=== Data section ===

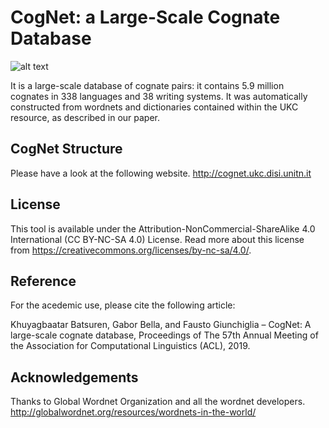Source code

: # CogNet: a Large-Scale Cognate Database

![alt text](http://ukc.disi.unitn.it/wp-content/uploads/2019/05/Cognate_fish.jpg)

It is a large-scale database of cognate pairs: it contains 5.9 million cognates in 338 languages and 38 writing systems. It was automatically constructed from wordnets and dictionaries contained within the UKC resource, as described in our paper.

## CogNet Structure
Please have a look at the following website.
http://cognet.ukc.disi.unitn.it

## License
This tool is available under the Attribution-NonCommercial-ShareAlike 4.0 International (CC BY-NC-SA 4.0) License. Read more about this license from https://creativecommons.org/licenses/by-nc-sa/4.0/.

## Reference
For the acedemic use, please cite the following article:

Khuyagbaatar Batsuren, Gabor Bella, and Fausto Giunchiglia – CogNet: A large-scale cognate database, Proceedings of The 57th Annual Meeting of the Association for Computational Linguistics (ACL), 2019.

## Acknowledgements
Thanks to Global Wordnet Organization and all the wordnet developers.
http://globalwordnet.org/resources/wordnets-in-the-world/
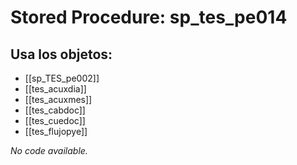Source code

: # Stored Procedure: sp_tes_pe014

## Usa los objetos:
- [[sp_TES_pe002]]
- [[tes_acuxdia]]
- [[tes_acuxmes]]
- [[tes_cabdoc]]
- [[tes_cuedoc]]
- [[tes_flujopye]]

*No code available.*
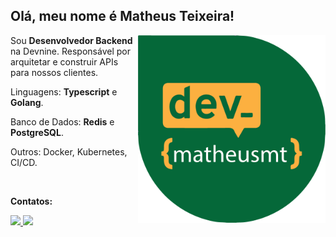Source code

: ## Olá, meu nome é Matheus Teixeira!
 
<img src="dev-matheusmt.png" min-width="300px" max-width="300px" width="300px" align="right" alt="logo dev-matheusmt">

<p align="left"> 

 Sou <strong>Desenvolvedor Backend</strong> na Devnine. Responsável por arquitetar e construir APIs para nossos clientes.
</p>

<p align="left">
  Linguagens: <strong>Typescript</strong> e <strong>Golang</strong>.
</p>

<p align="left">
   Banco de Dados: <strong>Redis</strong> e <strong>PostgreSQL</strong>.
</p>

<p align="left">
  Outros: Docker, Kubernetes, CI/CD.
</p>


<br>

<p align="left">
<strong>Contatos:</strong>
</p>

<p align="left">
  <a href="https://www.instagram.com/dev_matheusmt/" alt="Instagram">
    <img src="https://img.shields.io/badge/-Instagram-006838?style=for-the-badge&logo=Instagram&logoColor=FFFFFF&link=https://www.instagram.com/dev_matheusmt/"/>
  </a>
  <a href="https://www.linkedin.com/in/matheusteixeirajs/" alt="Linkedin">
    <img src="https://img.shields.io/badge/-Linkedin-FBB040?style=for-the-badge&logo=Linkedin&logoColor=000000&link=https://www.linkedin.com/in/matheusteixeirajs/"/>
  </a>
</p>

===

* [Problem statement]: Whenever the string "https" shows up in a line above, copy that line.

* [Problem solution]:
This tool is available under the Attribution-NonCommercial-ShareAlike 4.0 International (CC BY-NC-SA 4.0) License. Read more about this license from https://creativecommons.org/licenses/by-nc-sa/4.0/.
  <a href="https://www.instagram.com/dev_matheusmt/" alt="Instagram">
    <img src="https://img.shields.io/badge/-Instagram-006838?style=for-the-badge&logo=Instagram&logoColor=FFFFFF&link=https://www.instagram.com/dev_matheusmt/"/>
  <a href="https://www.linkedin.com/in/matheusteixeirajs/" alt="Linkedin">
    <img src="https://img.shields.io/badge/-Linkedin-FBB040?style=for-the-badge&logo=Linkedin&logoColor=000000&link=https://www.linkedin.com/in/matheusteixeirajs/"/>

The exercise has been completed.